TASK TO COMPLETE:
State how many lines in the listing below include the word "After". Give nothing but the number.

PROVIDED DATA:
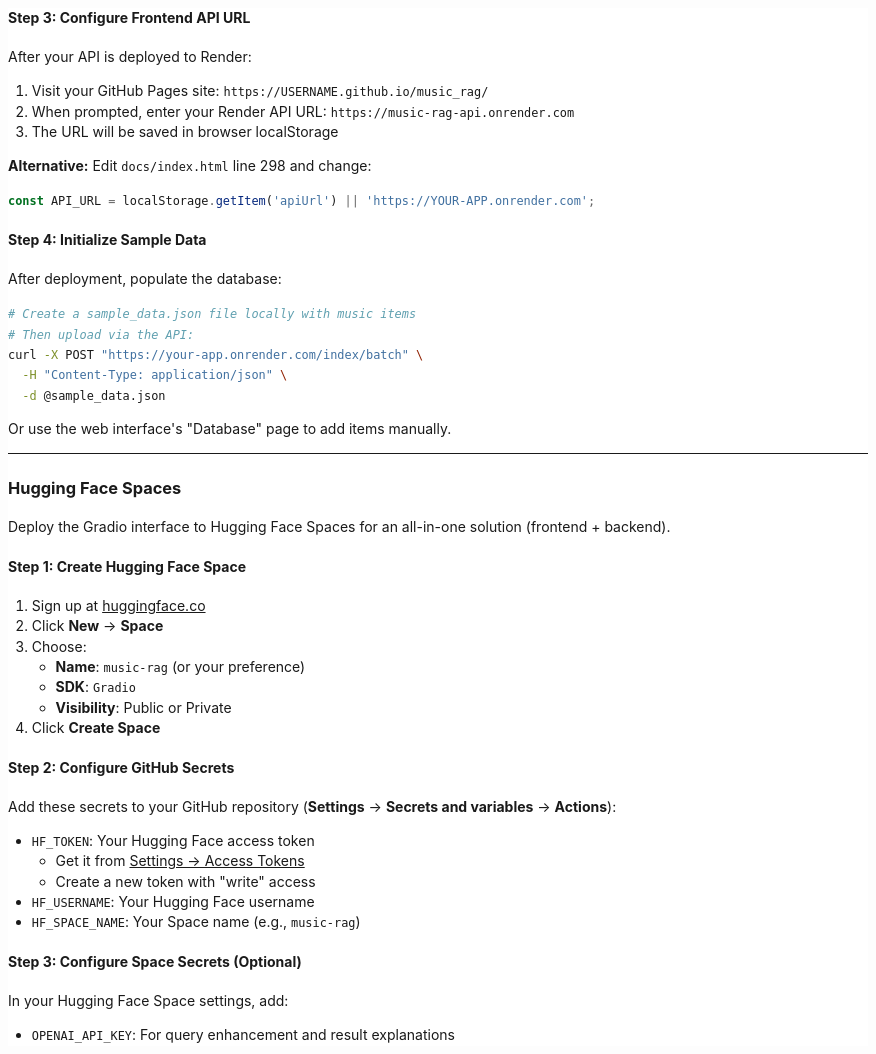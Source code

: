 #### Step 3: Configure Frontend API URL

After your API is deployed to Render:

1. Visit your GitHub Pages site: `https://USERNAME.github.io/music_rag/`
2. When prompted, enter your Render API URL: `https://music-rag-api.onrender.com`
3. The URL will be saved in browser localStorage

**Alternative:** Edit `docs/index.html` line 298 and change:
```javascript
const API_URL = localStorage.getItem('apiUrl') || 'https://YOUR-APP.onrender.com';
```

#### Step 4: Initialize Sample Data

After deployment, populate the database:

```bash
# Create a sample_data.json file locally with music items
# Then upload via the API:
curl -X POST "https://your-app.onrender.com/index/batch" \
  -H "Content-Type: application/json" \
  -d @sample_data.json
```

Or use the web interface's "Database" page to add items manually.

---

### Hugging Face Spaces

Deploy the Gradio interface to Hugging Face Spaces for an all-in-one solution (frontend + backend).

#### Step 1: Create Hugging Face Space

1. Sign up at [huggingface.co](https://huggingface.co)
2. Click **New** → **Space**
3. Choose:
   - **Name**: `music-rag` (or your preference)
   - **SDK**: `Gradio`
   - **Visibility**: Public or Private
4. Click **Create Space**

#### Step 2: Configure GitHub Secrets

Add these secrets to your GitHub repository (**Settings** → **Secrets and variables** → **Actions**):

- `HF_TOKEN`: Your Hugging Face access token
  - Get it from [Settings → Access Tokens](https://huggingface.co/settings/tokens)
  - Create a new token with "write" access
- `HF_USERNAME`: Your Hugging Face username
- `HF_SPACE_NAME`: Your Space name (e.g., `music-rag`)

#### Step 3: Configure Space Secrets (Optional)

In your Hugging Face Space settings, add:
- `OPENAI_API_KEY`: For query enhancement and result explanations

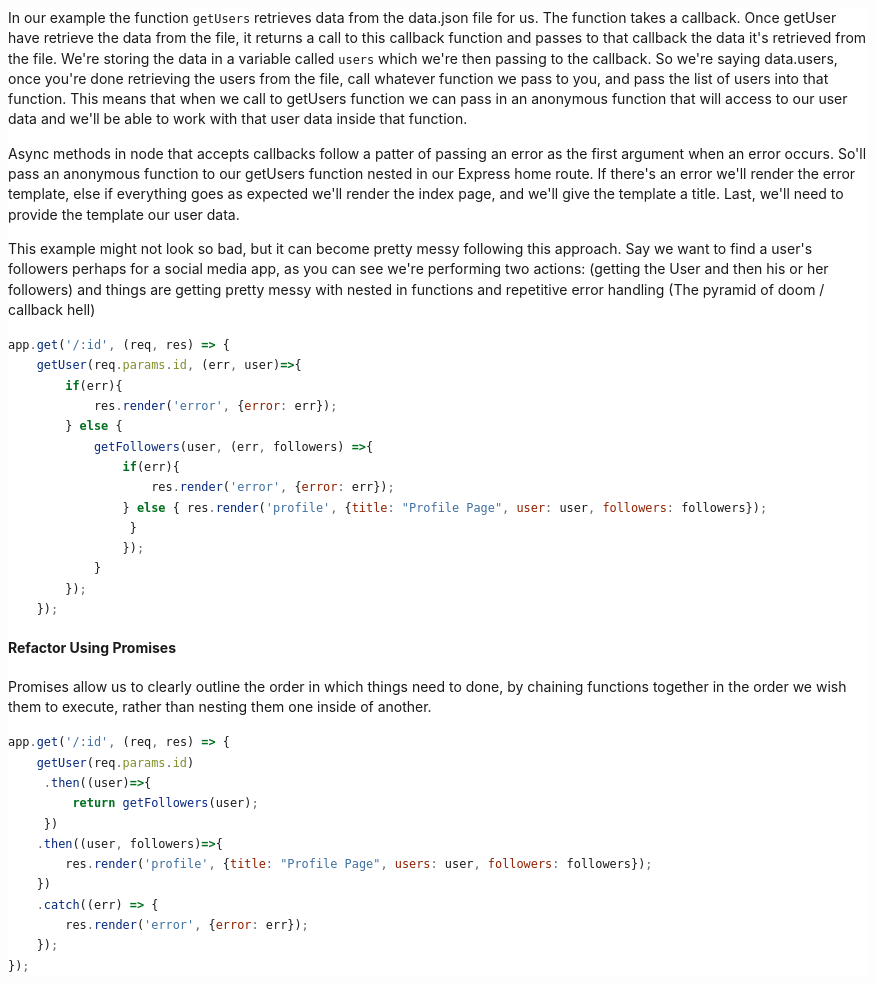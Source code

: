 In our example the function `getUsers` retrieves data from the data.json file for us. The function takes a callback. Once getUser have retrieve the data from the file, it returns a call to this callback function and passes to that callback the data it's retrieved from the file. We're storing the data in a variable called `users` which we're then passing to the callback. So we're saying data.users, once you're done retrieving the users from the file, call whatever function we pass to you, and pass the list of users into that function. This means that when we call to getUsers function we can pass in an anonymous function that will access to our user data and we'll be able to work with that user data inside that function. 

Async methods in node that accepts callbacks follow a patter of passing an error as the first argument when an error occurs. So'll pass an anonymous function to our getUsers function nested in our Express home route. If there's an error we'll render the error template, else if everything goes as expected we'll render the index page, and we'll give the template a title. Last, we'll need to provide the template our user data.

This example might not look so bad, but it can become pretty messy following this approach. Say we want to find a user's followers perhaps for a social media app, as you can see we're performing two actions: (getting the User and then his or her followers) and things are getting pretty messy with nested in functions and repetitive error handling (The pyramid of doom / callback hell)

```JavaScript
app.get('/:id', (req, res) => { 
	getUser(req.params.id, (err, user)=>{ 
		if(err){ 
			res.render('error', {error: err}); 
		} else { 
			getFollowers(user, (err, followers) =>{ 
				if(err){ 
					res.render('error', {error: err}); 
				} else { res.render('profile', {title: "Profile Page", user: user, followers: followers});
				 } 
				}); 
			} 
		});
	});
```
#### Refactor Using Promises
Promises allow us to clearly outline the order in which things need to done, by chaining functions together in the order we wish them to execute, rather than nesting them one inside of another.
```JavaScript
app.get('/:id', (req, res) => { 
	getUser(req.params.id)
	 .then((user)=>{ 
		 return getFollowers(user);
	 }) 
	.then((user, followers)=>{ 
		res.render('profile', {title: "Profile Page", users: user, followers: followers});
	}) 
	.catch((err) => { 
		res.render('error', {error: err});
	}); 
});
```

RESPONSE AREA:
2